**EXTRACTED RECORDS**
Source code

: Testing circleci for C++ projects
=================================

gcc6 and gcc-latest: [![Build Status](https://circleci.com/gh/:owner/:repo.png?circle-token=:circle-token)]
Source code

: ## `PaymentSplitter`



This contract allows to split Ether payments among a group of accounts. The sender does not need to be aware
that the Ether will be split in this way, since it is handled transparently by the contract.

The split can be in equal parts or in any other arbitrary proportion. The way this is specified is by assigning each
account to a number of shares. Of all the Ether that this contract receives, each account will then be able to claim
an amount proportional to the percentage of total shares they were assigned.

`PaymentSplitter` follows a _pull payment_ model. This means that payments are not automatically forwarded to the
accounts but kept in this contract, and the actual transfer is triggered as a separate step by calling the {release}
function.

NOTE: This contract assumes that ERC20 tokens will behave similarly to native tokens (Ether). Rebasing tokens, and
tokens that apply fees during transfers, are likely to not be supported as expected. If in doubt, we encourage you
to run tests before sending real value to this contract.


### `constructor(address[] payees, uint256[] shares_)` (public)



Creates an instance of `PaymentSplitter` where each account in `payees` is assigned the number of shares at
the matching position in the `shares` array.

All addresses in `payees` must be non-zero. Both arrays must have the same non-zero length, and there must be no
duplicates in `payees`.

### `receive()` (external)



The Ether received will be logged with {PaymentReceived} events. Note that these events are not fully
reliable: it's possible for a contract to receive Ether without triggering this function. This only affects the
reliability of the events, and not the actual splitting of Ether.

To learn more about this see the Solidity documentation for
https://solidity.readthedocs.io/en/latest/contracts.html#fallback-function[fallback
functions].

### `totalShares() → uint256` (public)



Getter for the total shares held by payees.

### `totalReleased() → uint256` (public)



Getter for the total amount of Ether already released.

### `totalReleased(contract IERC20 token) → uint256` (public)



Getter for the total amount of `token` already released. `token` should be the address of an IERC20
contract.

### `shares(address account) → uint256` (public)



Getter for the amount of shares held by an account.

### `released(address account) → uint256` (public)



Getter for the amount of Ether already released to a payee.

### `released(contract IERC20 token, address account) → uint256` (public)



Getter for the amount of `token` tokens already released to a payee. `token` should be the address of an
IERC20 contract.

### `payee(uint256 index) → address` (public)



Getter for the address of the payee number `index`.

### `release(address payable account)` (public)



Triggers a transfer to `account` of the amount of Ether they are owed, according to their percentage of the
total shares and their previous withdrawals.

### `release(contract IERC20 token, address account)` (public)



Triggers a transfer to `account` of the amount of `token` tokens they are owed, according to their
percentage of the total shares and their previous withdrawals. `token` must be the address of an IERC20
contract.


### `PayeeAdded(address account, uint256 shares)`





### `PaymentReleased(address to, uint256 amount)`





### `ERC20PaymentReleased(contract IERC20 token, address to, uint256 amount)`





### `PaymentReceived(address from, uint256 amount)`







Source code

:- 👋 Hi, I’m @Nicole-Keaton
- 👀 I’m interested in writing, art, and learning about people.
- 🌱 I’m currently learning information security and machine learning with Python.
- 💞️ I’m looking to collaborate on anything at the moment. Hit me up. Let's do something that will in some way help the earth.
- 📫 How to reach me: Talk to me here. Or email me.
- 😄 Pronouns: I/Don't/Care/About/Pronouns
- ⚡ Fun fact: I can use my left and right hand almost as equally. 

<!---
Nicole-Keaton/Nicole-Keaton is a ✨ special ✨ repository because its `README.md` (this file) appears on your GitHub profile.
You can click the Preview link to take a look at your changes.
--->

**WORK ORDER**
In the listing above, find the line with "Getter for the total shares held by payees." and the line with "tokens they are owed, according to their", then reproduce both and every line between them exactly.

**ANSWER SPACE**
Getter for the total shares held by payees.

### `totalReleased() → uint256` (public)



Getter for the total amount of Ether already released.

### `totalReleased(contract IERC20 token) → uint256` (public)



Getter for the total amount of `token` already released. `token` should be the address of an IERC20
contract.

### `shares(address account) → uint256` (public)



Getter for the amount of shares held by an account.

### `released(address account) → uint256` (public)



Getter for the amount of Ether already released to a payee.

### `released(contract IERC20 token, address account) → uint256` (public)



Getter for the amount of `token` tokens already released to a payee. `token` should be the address of an
IERC20 contract.

### `payee(uint256 index) → address` (public)



Getter for the address of the payee number `index`.

### `release(address payable account)` (public)



Triggers a transfer to `account` of the amount of Ether they are owed, according to their percentage of the
total shares and their previous withdrawals.

### `release(contract IERC20 token, address account)` (public)



Triggers a transfer to `account` of the amount of `token` tokens they are owed, according to their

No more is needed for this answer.